The latest news is that Sydney Trains are looking at it more positively with dates being considered in the May–June 2018 window (coinciding with a main line shutdown).
After years of negotiations, reams of paperwork and substantial amounts of friendly and gentle persuasion, the Civil Depot was transferred into the Museum’s custody. The Keys were ceremoniously presented by Sydney Trains' Barry Palmer to past Chairman Ted Mullett who passed them over to current Chairman, Henk Luf via previous Chairman Bruce Coxon who did most of the paperwork prior to the handover on 11 April. (A small but excited band of volunteers from across the years attended this impromptu but important event, before the mysteries of the roller door remote control had several of us practising the limbo!—Ed)
The Civil Depot will house some historically important railway items currently located within the Museum roundhouse, a process that by all accounts will take some time.
Henk Luf, Chairman VHLDHM
Members who have not paid their 2018 renewal fees are now unfinancial.
To pay your fees, please visit our website
infobluemountains.net.au/ locodepot/ membership
and read the information on the right hand side of the page.
You can also contact the membership officer at
jeff.russell@ valleyheightsrailmuseum. info
or 0414 764 178 and a form will be posted to you.

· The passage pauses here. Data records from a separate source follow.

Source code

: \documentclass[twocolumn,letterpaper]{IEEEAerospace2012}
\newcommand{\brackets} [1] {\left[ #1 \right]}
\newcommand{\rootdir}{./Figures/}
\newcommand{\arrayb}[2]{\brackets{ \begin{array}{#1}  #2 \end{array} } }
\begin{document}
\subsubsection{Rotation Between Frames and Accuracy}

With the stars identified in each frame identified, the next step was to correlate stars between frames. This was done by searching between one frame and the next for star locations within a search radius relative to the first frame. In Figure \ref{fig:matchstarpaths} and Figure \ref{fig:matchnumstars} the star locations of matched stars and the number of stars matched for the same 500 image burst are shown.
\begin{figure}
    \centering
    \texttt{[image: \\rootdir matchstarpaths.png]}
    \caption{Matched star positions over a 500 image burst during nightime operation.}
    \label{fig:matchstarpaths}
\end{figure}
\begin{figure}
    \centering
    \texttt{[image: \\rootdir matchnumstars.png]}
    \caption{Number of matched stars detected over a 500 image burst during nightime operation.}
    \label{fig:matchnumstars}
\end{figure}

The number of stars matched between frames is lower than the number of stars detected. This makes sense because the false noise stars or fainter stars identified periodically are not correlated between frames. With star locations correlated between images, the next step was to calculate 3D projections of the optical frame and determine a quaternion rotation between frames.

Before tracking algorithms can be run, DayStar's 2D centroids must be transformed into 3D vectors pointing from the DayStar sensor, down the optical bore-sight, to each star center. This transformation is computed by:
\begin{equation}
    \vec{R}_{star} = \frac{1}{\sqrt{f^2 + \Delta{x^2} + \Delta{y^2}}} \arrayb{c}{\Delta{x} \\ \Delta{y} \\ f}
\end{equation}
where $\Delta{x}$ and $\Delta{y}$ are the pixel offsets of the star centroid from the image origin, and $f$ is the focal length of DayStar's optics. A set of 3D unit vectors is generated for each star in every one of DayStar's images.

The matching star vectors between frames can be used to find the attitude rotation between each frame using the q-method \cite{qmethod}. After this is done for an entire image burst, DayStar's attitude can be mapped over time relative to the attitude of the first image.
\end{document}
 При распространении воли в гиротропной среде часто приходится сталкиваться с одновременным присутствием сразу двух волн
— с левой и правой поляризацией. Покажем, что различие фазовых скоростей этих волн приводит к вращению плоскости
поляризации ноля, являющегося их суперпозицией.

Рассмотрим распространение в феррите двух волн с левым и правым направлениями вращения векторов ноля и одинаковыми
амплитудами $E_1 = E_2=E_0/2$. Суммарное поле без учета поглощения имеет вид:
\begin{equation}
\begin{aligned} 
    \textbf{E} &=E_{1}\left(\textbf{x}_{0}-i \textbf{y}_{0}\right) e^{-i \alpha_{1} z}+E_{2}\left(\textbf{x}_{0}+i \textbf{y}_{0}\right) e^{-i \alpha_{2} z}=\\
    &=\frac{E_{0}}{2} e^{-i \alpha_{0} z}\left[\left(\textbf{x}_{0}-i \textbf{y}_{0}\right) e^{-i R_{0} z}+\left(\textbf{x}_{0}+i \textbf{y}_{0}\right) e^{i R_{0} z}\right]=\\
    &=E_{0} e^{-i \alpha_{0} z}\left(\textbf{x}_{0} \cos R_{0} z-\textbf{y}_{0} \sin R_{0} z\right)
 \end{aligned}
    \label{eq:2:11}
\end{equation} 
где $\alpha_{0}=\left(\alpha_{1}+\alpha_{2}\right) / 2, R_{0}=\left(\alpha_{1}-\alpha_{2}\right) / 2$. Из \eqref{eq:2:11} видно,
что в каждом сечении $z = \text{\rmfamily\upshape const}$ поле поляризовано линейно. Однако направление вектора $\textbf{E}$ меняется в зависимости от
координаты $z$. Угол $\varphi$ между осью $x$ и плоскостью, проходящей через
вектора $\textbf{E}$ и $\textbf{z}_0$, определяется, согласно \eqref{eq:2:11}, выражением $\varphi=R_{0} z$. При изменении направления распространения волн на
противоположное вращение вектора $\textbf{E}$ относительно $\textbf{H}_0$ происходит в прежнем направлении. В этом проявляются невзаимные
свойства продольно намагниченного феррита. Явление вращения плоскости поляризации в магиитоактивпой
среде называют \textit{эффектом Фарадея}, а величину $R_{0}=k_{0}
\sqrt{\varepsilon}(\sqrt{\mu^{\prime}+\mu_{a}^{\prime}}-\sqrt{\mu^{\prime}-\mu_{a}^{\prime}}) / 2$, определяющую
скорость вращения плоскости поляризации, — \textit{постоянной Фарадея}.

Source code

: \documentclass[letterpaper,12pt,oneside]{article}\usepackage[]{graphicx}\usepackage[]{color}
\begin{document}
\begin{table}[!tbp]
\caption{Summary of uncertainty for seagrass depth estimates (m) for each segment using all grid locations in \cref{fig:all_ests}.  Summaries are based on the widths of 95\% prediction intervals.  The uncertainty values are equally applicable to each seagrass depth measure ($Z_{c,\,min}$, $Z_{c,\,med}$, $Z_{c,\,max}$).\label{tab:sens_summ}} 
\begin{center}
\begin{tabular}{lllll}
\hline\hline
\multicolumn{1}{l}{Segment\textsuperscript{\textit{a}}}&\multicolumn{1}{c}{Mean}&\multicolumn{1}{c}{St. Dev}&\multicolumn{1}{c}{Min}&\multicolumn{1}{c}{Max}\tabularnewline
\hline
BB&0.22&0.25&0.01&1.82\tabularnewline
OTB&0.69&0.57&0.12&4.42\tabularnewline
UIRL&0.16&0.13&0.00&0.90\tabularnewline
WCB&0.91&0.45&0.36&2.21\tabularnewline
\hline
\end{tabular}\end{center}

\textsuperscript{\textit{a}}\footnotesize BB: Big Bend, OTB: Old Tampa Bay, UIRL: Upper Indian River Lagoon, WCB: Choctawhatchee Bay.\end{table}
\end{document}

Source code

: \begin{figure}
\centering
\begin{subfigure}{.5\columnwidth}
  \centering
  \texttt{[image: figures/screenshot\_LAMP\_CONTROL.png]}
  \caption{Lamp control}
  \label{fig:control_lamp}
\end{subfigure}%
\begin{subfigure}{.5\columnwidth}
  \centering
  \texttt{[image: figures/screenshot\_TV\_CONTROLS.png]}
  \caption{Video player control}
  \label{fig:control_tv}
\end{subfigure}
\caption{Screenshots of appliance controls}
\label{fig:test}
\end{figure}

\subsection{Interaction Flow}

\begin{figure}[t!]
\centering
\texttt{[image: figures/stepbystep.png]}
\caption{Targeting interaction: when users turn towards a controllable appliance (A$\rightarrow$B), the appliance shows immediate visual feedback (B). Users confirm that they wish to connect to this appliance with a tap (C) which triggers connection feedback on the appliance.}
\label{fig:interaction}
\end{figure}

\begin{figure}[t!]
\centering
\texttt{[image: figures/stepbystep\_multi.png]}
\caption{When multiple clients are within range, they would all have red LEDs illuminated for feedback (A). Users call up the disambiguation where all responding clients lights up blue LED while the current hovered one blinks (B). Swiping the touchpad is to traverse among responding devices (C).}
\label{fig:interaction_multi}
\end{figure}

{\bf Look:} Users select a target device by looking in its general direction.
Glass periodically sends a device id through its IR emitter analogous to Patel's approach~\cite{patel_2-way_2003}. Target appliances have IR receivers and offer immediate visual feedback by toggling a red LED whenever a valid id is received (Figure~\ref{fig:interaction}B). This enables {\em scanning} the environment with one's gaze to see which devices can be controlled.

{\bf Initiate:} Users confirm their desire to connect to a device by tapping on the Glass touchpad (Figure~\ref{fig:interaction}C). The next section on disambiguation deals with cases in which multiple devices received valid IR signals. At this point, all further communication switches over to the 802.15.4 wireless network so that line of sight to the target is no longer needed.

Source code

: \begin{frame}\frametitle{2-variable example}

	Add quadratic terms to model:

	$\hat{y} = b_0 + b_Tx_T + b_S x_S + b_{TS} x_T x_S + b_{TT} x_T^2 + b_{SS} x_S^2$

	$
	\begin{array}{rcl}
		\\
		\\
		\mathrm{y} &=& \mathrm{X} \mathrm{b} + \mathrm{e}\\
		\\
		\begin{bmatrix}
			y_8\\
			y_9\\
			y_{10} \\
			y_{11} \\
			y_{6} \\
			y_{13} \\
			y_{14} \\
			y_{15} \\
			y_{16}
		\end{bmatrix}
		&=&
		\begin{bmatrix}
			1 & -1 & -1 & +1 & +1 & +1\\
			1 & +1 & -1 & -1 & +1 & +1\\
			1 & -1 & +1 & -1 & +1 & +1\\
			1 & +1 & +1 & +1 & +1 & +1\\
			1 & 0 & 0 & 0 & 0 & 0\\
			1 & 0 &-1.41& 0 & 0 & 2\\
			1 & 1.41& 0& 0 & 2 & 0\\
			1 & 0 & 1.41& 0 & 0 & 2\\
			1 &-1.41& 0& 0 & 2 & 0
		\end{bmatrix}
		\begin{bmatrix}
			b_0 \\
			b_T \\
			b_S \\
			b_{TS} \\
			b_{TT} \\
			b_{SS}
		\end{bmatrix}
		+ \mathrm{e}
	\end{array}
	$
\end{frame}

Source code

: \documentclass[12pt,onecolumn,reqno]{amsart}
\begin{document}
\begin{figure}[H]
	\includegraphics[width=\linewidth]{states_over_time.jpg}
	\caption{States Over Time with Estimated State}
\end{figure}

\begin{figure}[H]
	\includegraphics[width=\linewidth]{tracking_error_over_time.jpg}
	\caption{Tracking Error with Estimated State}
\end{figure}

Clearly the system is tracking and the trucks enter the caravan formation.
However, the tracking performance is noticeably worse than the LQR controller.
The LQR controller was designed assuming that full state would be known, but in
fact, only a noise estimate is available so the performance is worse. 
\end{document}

If you have visited the Museum recently or seen our Facebook page you will have caught up with the fact that the forecourt refurbishment project has been completed, a project that we are all very pleased with. Three major issues have been resolved:
The management team thought we had been very thorough in our planning allowing for what utilities may be uncovered and what future needs (like ducting from the roundhouse to the turntable pit) should be provided for, but we were somewhat taken aback by the task of how to replace this drainage and maintain the heritage look. What we found was that in bays 1 to 5, the railways probably in the 1970s had remediated this section with some PVC piping but bays 6 to 10 had no drainage pipes left at all. Further to this, the roof downpipes emptied into a box drain which had a further pipe at the bottom taking the water away to the main outlet. It was essential to keep these box drains to preserve the original look of the system but nearby excavation meant they literally just fell to bits! They had been constructed with a very weak concrete mix and a few pieces of brick and rocks.
The two photos below show the new PVC piping and an example of a new box drain. The photo on the right is of bays 1 to 5 where we could save some of the box drains but from 6 to 10 they were all replaced. As you have seen in the completed photos, the finished project looks exactly the same from a heritage perspective as the original drains.
Of course we would rather have not touched any drainage but this failed system was found to be the root cause of all our damage!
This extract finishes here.